In other words, the themes are developed functionally in the following ways:

  • Parallel – Ali pasha’s slaughter on the first floor and Pavlos Melas on the ground floor.
  • Subordinate – behind the rocks of the Ali pasha’s slaughter and above Ali Pasha’s head, the rocks of Pindos are being developed.
  • Interrelated – part of Rupel’s pillbox, which is on the right hand side of the visitor, is seen in the composition of ‘the battle of Crete’.

I first took to outline my first theme with chalk on the ground: ‘the prisons’ being 2.5mt high up the way we got here. I placed some bricks on the borders and next I raised 2x1solid polystyrene surfaces all around as well as the corridor partitions. I followed the same procedure to all the rooms so as to see the bulk of the theme and its functionality at the same time.

It goes without saying that the preliminary work involved a number of drafts both perspective and axonometric ones, usually on a 1:25 scale. I made detailed and general scale models too.
I also studied the functionality related to the themes –not always in chronological order– as well as the space morphology. I took into consideration the effect the first theme might have on the rest. I built steady brick supporting walls as well as two pillars, and also at a distance of every meter and on all walls I built bind beams. Thus, with the help of these materials I interwove the themes on the ground floor. On top of these, I poured a slab of reinforced concrete, on different heights depending on the theme. I made passages and openings for these themes having them prepared though to connect them later on.

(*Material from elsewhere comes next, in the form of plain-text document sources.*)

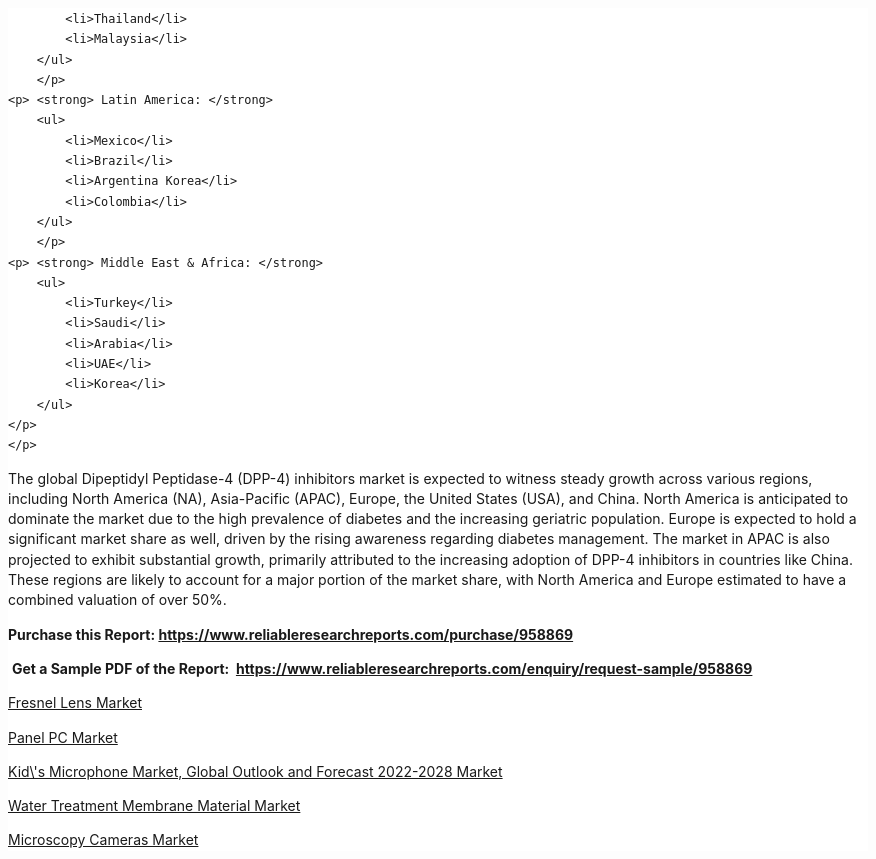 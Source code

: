             <li>Thailand</li>
            <li>Malaysia</li>
        </ul>
        </p> 
    <p> <strong> Latin America: </strong>
        <ul>
            <li>Mexico</li>
            <li>Brazil</li>
            <li>Argentina Korea</li>
            <li>Colombia</li>
        </ul>
        </p> 
    <p> <strong> Middle East & Africa: </strong>
        <ul>
            <li>Turkey</li>
            <li>Saudi</li>
            <li>Arabia</li>
            <li>UAE</li>
            <li>Korea</li>
        </ul>
    </p>
    </p>
<p><p>The global Dipeptidyl Peptidase-4 (DPP-4) inhibitors market is expected to witness steady growth across various regions, including North America (NA), Asia-Pacific (APAC), Europe, the United States (USA), and China. North America is anticipated to dominate the market due to the high prevalence of diabetes and the increasing geriatric population. Europe is expected to hold a significant market share as well, driven by the rising awareness regarding diabetes management. The market in APAC is also projected to exhibit substantial growth, primarily attributed to the increasing adoption of DPP-4 inhibitors in countries like China. These regions are likely to account for a major portion of the market share, with North America and Europe estimated to have a combined valuation of over 50%.</p></p>
<p><strong>Purchase this Report: <a href="https://www.reliableresearchreports.com/purchase/958869">https://www.reliableresearchreports.com/purchase/958869</a></strong></p>
<p>&nbsp;<strong>Get a Sample PDF of the Report:&nbsp;&nbsp;<a href="https://www.reliableresearchreports.com/enquiry/request-sample/958869">https://www.reliableresearchreports.com/enquiry/request-sample/958869</a></strong></p>
<p><strong></strong></p>
<p><p><a href="https://www.linkedin.com/pulse/decoding-fresnel-lens-market-deep-dive-latest-trends-segmentation-obb1e/">Fresnel Lens Market</a></p><p><a href="https://github.com/JameTravis/Market-Research-Report-List-1/blob/main/panel-pc-market.md">Panel PC Market</a></p><p><a href="https://issuu.com/reportprime-2/docs/kids-microphone-market-global-outlook-and-forecast?fr=xKAE9_zU1NQ">Kid\'s Microphone Market, Global Outlook and Forecast 2022-2028 Market</a></p><p><a href="https://github.com/RichRobinson5/Market-Research-Report-List-1/blob/main/water-treatment-membrane-material-market.md">Water Treatment Membrane Material Market</a></p><p><a href="https://www.reportprime.com/microscopy-cameras-r2136">Microscopy Cameras Market</a></p></p>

Then, I faced the walls with stone and painted the rooms according to the atmosphere of the theme. In the end, I placed the wax effigies in their predetermined positions.
The only composition which is one piece, down from the floor up to the cement roof, is the complex in openings composition of ‘Pindos’.

My benchmark is always the Man. I used harmonious speech according to the theme and occasion. In some themes, I increased the Order and reduced Complexity or vice versa so as to find the golden rule. In this way, I maintained unity in variety. I also respected the inner relation between matter and form as well as the one between form and content.
My main objective is to serve the visitor – viewer who walks touches and makes small and big steps down. I want them to move around at ease. You see, each visitor compares his body with the rooms, corridors, rocks, mountains etc. subjectively. This means they have quality as an external measure with which they draw the scale of the work they see by themselves. I maintain the reference measures to the human scale cautiously.

The objective space and the subjective one around us work together. The former is determined by measurable dimensions. The latter is perceived differently by each one of us. At this point I make the space bigger without changing its morphology. I am careful not to make the space out of scale or theme. For instance, the stones with which I have built the prison walls on the inside and outside look larger in comparison to the small ones high up the room or down on the floor.

As you have read in my introduction, the interior of the museum is constructed in such a way that it functions as a museum only, for these particular themes.

The twelve years of work is quite a lot of time, as I got started at the age of 60 and faced many difficulties such as weather conditions, financial problems, artistic consciousness –artistry and perfectionism– which led me to this point.

A piece of work like this never ends. I feel I stopped at the right point.

What I did, as a historical and artistic education is a contribution, even a small one, to my home country. It is the past, and without the past there is no love for the History of this place.»